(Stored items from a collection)

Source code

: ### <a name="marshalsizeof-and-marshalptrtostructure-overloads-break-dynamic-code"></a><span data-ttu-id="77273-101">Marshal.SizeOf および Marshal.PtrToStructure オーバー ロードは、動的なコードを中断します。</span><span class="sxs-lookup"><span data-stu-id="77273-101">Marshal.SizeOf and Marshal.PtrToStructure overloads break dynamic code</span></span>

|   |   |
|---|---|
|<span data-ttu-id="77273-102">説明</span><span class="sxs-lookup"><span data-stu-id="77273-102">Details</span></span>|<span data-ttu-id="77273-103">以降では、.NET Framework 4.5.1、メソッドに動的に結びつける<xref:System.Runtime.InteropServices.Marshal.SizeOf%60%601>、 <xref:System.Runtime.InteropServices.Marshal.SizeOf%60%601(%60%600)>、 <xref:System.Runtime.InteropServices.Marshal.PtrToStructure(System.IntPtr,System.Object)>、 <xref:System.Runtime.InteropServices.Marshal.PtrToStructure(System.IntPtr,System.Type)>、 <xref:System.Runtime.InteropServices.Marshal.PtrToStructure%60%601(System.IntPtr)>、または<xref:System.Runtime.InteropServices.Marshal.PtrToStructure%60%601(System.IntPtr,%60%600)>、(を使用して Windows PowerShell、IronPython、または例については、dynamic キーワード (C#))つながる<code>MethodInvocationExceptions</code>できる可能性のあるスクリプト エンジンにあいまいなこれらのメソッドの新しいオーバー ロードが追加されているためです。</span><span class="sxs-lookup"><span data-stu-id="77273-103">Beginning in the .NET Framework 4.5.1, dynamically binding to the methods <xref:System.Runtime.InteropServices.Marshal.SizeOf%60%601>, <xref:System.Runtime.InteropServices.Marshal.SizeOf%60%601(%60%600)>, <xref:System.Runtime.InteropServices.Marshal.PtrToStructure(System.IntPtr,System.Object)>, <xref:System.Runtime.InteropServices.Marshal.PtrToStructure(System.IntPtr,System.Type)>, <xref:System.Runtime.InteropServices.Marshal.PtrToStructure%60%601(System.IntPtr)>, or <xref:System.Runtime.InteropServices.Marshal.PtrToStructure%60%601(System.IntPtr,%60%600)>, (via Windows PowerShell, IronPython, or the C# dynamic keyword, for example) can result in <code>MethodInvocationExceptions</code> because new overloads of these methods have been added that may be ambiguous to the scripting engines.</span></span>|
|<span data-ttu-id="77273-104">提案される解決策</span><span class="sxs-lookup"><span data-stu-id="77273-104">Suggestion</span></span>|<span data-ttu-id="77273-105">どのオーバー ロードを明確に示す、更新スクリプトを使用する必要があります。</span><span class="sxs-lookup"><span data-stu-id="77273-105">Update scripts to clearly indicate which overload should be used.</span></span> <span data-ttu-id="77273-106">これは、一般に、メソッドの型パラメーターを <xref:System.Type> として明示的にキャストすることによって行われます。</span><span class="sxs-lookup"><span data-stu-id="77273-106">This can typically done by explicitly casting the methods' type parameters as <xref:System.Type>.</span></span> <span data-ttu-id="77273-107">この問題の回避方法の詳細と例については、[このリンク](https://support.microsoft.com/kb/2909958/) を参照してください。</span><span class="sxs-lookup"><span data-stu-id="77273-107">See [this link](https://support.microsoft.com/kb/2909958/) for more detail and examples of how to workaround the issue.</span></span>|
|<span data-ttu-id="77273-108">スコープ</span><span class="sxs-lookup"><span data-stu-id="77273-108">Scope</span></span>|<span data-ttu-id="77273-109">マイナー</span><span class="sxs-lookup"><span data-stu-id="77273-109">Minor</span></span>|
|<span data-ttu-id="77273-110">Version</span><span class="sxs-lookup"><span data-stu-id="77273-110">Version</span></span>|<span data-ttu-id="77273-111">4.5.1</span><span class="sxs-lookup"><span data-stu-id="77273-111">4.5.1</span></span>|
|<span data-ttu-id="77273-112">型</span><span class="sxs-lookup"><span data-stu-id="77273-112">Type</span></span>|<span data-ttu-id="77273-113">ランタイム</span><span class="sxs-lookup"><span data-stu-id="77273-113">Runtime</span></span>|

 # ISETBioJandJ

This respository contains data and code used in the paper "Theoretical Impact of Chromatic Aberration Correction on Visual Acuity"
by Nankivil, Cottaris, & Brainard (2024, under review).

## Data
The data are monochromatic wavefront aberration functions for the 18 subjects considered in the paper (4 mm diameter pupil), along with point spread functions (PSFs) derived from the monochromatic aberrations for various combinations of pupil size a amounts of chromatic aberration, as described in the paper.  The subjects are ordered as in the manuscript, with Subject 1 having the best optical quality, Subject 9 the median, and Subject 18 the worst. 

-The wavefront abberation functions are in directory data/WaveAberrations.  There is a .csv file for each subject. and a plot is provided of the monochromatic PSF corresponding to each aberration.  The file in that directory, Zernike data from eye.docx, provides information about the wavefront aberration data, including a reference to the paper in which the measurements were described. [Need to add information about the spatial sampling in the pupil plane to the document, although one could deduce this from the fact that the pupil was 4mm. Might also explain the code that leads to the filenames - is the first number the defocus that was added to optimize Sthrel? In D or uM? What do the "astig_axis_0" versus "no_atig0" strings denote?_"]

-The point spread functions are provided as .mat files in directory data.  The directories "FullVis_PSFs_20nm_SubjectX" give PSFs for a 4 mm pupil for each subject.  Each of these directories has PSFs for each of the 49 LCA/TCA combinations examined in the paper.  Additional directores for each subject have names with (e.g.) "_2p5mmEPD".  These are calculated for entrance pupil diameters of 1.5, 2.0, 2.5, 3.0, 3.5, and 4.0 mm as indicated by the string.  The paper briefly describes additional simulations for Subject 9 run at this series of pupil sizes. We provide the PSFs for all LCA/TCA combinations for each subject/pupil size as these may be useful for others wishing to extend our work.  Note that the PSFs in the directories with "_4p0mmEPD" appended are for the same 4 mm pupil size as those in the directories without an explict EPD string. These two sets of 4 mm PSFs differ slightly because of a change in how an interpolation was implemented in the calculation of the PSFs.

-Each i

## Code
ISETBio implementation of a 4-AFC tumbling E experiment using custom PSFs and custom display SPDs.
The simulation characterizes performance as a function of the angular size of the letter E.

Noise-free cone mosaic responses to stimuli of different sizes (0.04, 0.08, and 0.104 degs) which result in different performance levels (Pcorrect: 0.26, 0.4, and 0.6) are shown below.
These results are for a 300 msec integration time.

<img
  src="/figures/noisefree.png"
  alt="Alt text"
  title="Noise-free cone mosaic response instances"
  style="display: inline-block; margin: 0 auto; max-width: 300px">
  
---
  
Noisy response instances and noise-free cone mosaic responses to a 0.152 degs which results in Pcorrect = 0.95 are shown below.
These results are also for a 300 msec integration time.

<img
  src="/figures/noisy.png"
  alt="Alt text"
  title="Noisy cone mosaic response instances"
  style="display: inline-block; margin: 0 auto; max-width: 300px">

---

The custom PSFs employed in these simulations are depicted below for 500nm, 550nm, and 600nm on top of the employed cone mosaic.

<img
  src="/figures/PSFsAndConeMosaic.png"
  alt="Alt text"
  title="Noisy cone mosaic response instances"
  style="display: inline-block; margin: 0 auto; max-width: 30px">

# [Your objective]
Pull out every line holding "integration" from the records above, and copy it.

# [Result]
These results are for a 300 msec integration time.
These results are also for a 300 msec integration time.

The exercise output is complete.